Sig hadn’t answered. He hadn’t trusted his voice.


He was in the greenhouse. Not where residents swapped clippings and gossip, but the other one. The hidden one.

He reached out to a pot of nightblooms, and they shivered at his touch. They had never done that before. As his hand withdrew, something ripped through him like a faultline breaking open.

She was moving. The moment her feet touched the carpeted floor of the hallway—the hallway that was there and wasn’t, a hallway more ancient than the building itself—it hit him like a lightning bolt.

His body went rigid. His wings jolted out of their folded state, unfurling in a blur of instinct and panic. They scraped the glass, shattered a planter, and knocked three shelves sideways.

His hand shot out, bracing against the wall. “No,” he whispered.

For one hundred and fifty years, he had been the shadow. He had stood witness as children vanished. As lovers were torn from each other like pages from a book. But this was different.

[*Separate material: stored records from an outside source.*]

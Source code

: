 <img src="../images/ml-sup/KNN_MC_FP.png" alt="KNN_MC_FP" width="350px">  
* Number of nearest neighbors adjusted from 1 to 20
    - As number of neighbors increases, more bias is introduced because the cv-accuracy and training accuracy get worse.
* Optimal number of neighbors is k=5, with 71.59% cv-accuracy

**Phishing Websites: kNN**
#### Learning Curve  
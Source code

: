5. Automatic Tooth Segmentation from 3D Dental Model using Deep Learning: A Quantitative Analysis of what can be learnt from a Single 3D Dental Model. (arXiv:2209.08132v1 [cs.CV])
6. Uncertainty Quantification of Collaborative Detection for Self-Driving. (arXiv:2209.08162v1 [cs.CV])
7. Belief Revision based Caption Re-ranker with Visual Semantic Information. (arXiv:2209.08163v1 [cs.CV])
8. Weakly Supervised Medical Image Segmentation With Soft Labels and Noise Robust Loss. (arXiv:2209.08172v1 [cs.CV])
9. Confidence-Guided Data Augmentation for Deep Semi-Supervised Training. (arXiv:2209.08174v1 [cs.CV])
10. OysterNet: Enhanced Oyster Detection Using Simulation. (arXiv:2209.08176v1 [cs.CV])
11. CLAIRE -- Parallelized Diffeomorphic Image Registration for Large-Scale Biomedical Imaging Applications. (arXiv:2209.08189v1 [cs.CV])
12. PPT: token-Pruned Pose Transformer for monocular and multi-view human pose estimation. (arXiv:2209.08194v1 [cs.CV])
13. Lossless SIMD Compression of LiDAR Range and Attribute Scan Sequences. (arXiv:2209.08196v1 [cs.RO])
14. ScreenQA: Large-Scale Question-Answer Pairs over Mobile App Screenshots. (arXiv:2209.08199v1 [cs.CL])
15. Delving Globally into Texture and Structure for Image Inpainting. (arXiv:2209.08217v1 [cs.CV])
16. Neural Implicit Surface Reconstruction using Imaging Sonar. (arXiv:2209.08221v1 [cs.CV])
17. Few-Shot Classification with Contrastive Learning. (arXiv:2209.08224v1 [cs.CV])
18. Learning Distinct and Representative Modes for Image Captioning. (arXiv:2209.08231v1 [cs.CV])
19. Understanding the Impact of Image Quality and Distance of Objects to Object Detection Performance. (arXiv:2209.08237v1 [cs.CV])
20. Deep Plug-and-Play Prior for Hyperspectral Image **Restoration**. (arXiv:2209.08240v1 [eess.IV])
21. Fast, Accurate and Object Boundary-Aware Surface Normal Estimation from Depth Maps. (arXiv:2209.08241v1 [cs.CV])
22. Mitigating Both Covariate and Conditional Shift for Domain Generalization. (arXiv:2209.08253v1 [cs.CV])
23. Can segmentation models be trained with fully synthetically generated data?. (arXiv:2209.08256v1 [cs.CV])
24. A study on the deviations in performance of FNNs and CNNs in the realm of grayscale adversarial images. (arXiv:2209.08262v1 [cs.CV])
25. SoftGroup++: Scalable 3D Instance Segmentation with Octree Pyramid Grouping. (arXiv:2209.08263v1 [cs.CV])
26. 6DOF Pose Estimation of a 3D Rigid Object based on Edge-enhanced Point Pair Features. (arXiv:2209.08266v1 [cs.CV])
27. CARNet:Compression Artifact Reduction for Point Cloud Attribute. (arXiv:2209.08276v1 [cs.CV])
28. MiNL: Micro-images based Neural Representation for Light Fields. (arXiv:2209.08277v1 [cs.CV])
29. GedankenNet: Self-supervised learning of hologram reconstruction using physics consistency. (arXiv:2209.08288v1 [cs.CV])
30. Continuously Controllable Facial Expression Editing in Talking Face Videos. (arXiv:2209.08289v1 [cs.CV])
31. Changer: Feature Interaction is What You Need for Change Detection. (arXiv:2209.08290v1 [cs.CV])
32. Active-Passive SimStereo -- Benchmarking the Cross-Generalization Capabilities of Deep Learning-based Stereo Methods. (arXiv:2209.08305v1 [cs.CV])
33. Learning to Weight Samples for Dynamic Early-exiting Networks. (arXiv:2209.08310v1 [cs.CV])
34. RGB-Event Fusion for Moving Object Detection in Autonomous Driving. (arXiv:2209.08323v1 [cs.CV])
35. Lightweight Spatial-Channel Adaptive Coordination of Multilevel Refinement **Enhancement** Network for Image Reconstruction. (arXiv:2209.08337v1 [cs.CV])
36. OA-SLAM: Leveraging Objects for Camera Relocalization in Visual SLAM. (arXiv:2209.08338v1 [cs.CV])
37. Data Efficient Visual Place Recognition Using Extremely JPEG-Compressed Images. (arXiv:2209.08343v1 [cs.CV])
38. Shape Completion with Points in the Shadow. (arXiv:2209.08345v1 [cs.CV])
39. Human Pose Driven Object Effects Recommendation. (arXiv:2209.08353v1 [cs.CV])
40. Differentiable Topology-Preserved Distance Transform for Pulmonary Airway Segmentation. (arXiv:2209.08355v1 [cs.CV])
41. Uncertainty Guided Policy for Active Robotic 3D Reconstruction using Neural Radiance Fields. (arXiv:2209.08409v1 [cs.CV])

He felt her step forward and his body shifted. The crack of carapace echoed, and his skin shimmered darkly. The ash-velvet of his limbs began to darken into something harder, more chitinous. Symbols bloomed along his throat in phosphorescent red—the mark of the Harbinger.

Sig tore from the greenhouse in a blur of motion, glass and soil exploding behind him. Wings snapped and narrowed, not for flight, but speed. He vaulted the railing, hit the stairwell at an angle, and kept going—running,charging, Greymarket bending around him as if it too understood:this time was different.

Something raw and unwritten surged in him now. The sigils along his throat flared bright. He was running toward the fire. Toward her.

He felt the pattern form beneath his feet. It wanted to lift him into the air, to begin the vigil. His wings, meant to unfurl in silence above a tragedy, now crashed wide through the hallway like thunder.

“I will not be your omen,” he growled.

The building shrieked. Somewhere deep beneath the foundation, the plumbing howled.

And she was walking ever closer to the doors.

The walls stretched, angles warping as if the building were exhaling in confusion. The floor sloped left, then right, as Greymarket reshaped itself beneath his feet.

“I am Harbinger,”Sig hissed, fangs bared now. He launched forward, wings battering the air, his legs snapping and rebounding like pistons.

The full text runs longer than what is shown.